There is no universal number, because thresholds are engine- and corpus-specific. Calibrate on a labelled sample: pick the threshold where flagged lines capture most real errors without flagging everything, often somewhere between 0.70 and 0.90.
Can I trust word-level or character-level confidence more?
Character-level confidence is finer-grained but noisier; word-level is smoother and better for routing whole lines to review. For most archival triage, aggregate character confidence to the line level.
Do HTR engines produce reliable confidence scores?
HTR confidence from CTC-based models is usable for ranking but tends to be poorly calibrated and over-confident on unfamiliar hands. Treat it as a relative signal within one model and corpus, not an absolute probability.
Should I store confidence scores in my output?

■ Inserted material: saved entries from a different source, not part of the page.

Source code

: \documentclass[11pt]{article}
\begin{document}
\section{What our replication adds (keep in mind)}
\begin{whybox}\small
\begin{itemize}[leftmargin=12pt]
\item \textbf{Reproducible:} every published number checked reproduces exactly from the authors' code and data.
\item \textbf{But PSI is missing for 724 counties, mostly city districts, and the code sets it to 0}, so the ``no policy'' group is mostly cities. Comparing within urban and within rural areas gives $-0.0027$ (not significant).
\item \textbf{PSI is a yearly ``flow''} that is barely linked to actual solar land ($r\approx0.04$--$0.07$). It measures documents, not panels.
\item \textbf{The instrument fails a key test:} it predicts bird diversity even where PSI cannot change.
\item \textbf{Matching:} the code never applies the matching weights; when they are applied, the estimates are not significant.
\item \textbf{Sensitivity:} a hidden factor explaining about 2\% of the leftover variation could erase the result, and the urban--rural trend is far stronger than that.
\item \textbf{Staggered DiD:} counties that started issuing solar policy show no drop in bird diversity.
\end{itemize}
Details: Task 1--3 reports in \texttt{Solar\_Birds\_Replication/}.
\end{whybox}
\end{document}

Yes — ALTO XML has a WC (word confidence) attribute and PAGE XML supports confidence too. Persisting them lets you re-triage, audit quality and filter downstream text mining without re-running OCR.
Can low confidence ever be safely ignored?
Yes, when the cost of an error is low — full-text search indexing tolerates some noise, so you may skip review below a threshold. For a scholarly edition or quantitative analysis, treat low confidence as a hard stop.